Publié le par Régis Vétillard

Travailler pour une ''nouvelle Allemagne'' attire de la part des connaissances de Lancelot, un même type de questions, ou de réflexions. Comment se passe la convalescence d'un pays infecté par le virus nazi et dont l'abcès vient de crever ? Aura t-elle la volonté de se débarrasser de ses vieux démons ?

Certains ont du mal à voir la trace d'une volonté de pénitence quelconque. L'humiliation actuelle peut-elle lui permettre d'apprendre les règles de la démocratie ?

On craint également que l'Espagne franquiste puisse représenter une menace, en gardant en son sein les survivances d'un nazisme.

Le jeune Edgar Morin, soutenu par le parti communiste, dans son dernier livre '' L'Allemagne, notre souci.'', et après '' L'an zéro'', ne tient pas responsable le peuple allemand ; il ne s'en prend qu'à leurs dirigeants ; et même à l'administration actuelle.

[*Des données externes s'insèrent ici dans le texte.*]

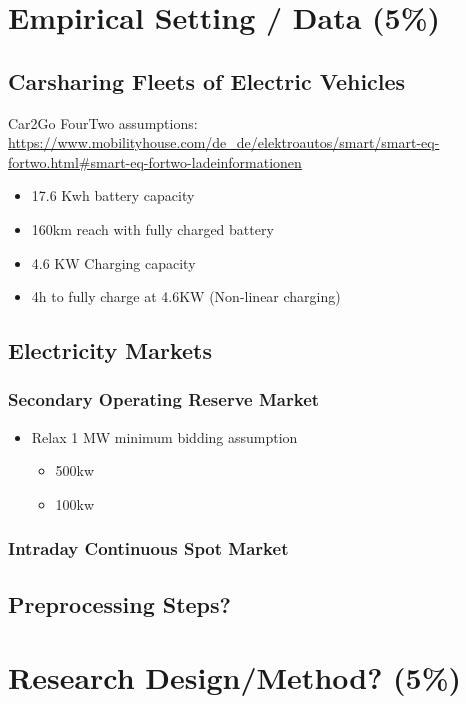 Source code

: \documentclass[12pt, article]{article}
\begin{document}
\section{Empirical Setting / Data (5\%)}
\label{sec:orgad55f8d}
\subsection{Carsharing Fleets of Electric Vehicles}
\label{sec:org5dadf87}
Car2Go FourTwo assumptions:
\url{https://www.mobilityhouse.com/de\_de/elektroautos/smart/smart-eq-fortwo.html\#smart-eq-fortwo-ladeinformationen}

\begin{itemize}
\item 17.6 Kwh battery capacity
\item 160km reach with fully charged battery

\item 4.6 KW Charging capacity
\item 4h to fully charge at 4.6KW (Non-linear charging)
\end{itemize}
\subsection{Electricity Markets}
\label{sec:org8f8aec8}
\subsubsection{Secondary Operating Reserve Market}
\label{sec:org10f5e3e}
\begin{itemize}
\item Relax 1 MW minimum bidding assumption
\begin{itemize}
\item 500kw
\item 100kw
\end{itemize}
\end{itemize}
\subsubsection{Intraday Continuous Spot Market}
\label{sec:orga256575}
\subsection{Preprocessing Steps?}
\label{sec:org6a0d853}

\section{Research Design/Method? (5\%)}
\label{sec:orgad19ad5}
\end{document}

Dionys Mascolo, Duras et R Antelme

Edgar Morin, explique à Lancelot comment il a rencontré Dionys Mascolo fin 1943, avenue Trudaine, le vélo à la main. Leurs deux mouvements de résistance fusionnaient. Il avait 22 ans, Dionys 27 ans. Edgar Morin, était persuadé que l'Union soviétique sauvait le monde du nazisme ; le communisme d'après-guerre serait celui du dégel et notre libération.

« Mascolo me parlait souvent d’une certaine Mme Leroy, le pseudonyme de Marguerite Duras, qui s’occupait alors des familles arrêtées et déportées et se consacrait à la recherche éperdue de Robert Antelme, son mari »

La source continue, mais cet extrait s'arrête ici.